EXERCISE OBJECTIVE: Needed from the data below: every line from the one with "- Prioritize high-quality" up to and including the one with "## Enhance Lead", repeated exactly and with nothing else.

BEGIN

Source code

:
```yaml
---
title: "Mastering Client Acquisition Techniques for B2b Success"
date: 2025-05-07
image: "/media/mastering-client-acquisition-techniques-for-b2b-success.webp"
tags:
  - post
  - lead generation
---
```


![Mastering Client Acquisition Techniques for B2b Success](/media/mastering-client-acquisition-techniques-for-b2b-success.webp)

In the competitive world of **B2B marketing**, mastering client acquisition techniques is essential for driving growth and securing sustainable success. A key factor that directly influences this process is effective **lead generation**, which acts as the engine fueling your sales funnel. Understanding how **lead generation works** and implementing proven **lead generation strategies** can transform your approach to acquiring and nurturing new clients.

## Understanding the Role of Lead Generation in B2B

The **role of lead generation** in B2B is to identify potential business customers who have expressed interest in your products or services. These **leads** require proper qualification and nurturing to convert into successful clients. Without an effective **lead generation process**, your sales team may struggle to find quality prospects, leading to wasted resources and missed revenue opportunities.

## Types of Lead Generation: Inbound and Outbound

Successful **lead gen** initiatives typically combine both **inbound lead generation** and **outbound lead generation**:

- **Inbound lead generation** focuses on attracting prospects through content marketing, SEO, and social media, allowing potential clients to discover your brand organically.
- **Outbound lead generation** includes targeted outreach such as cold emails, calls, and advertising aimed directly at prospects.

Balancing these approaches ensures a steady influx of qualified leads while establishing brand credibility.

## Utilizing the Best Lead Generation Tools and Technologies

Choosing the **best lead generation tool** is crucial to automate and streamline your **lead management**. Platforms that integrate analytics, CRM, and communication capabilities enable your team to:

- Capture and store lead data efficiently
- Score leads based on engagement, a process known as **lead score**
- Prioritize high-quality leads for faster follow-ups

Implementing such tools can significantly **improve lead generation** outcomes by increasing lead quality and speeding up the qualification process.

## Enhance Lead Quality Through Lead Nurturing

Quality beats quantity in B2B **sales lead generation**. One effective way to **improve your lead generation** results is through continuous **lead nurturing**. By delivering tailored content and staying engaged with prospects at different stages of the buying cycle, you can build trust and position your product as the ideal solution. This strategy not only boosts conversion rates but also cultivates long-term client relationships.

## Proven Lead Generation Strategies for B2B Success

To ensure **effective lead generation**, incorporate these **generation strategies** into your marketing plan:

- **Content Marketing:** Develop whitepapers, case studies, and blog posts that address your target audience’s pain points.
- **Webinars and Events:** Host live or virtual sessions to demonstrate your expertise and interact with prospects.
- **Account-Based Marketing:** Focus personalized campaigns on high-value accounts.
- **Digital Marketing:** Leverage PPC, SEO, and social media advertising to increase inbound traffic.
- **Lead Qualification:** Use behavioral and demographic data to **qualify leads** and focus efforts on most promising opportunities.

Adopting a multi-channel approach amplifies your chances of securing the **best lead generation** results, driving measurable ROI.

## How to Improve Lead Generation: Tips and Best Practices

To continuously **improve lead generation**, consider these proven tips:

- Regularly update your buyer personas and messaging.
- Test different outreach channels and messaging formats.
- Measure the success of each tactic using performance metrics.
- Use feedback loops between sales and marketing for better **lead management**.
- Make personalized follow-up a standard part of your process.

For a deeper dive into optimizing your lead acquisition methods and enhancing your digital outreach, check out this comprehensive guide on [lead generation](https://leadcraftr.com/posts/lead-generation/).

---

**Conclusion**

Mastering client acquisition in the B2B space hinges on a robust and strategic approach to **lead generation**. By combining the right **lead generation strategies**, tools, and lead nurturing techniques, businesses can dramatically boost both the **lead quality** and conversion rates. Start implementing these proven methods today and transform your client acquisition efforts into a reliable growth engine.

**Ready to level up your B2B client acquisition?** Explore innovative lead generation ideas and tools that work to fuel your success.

END

ANSWER TO THIS EXERCISE:
- Prioritize high-quality leads for faster follow-ups

Implementing such tools can significantly **improve lead generation** outcomes by increasing lead quality and speeding up the qualification process.

## Enhance Lead Quality Through Lead Nurturing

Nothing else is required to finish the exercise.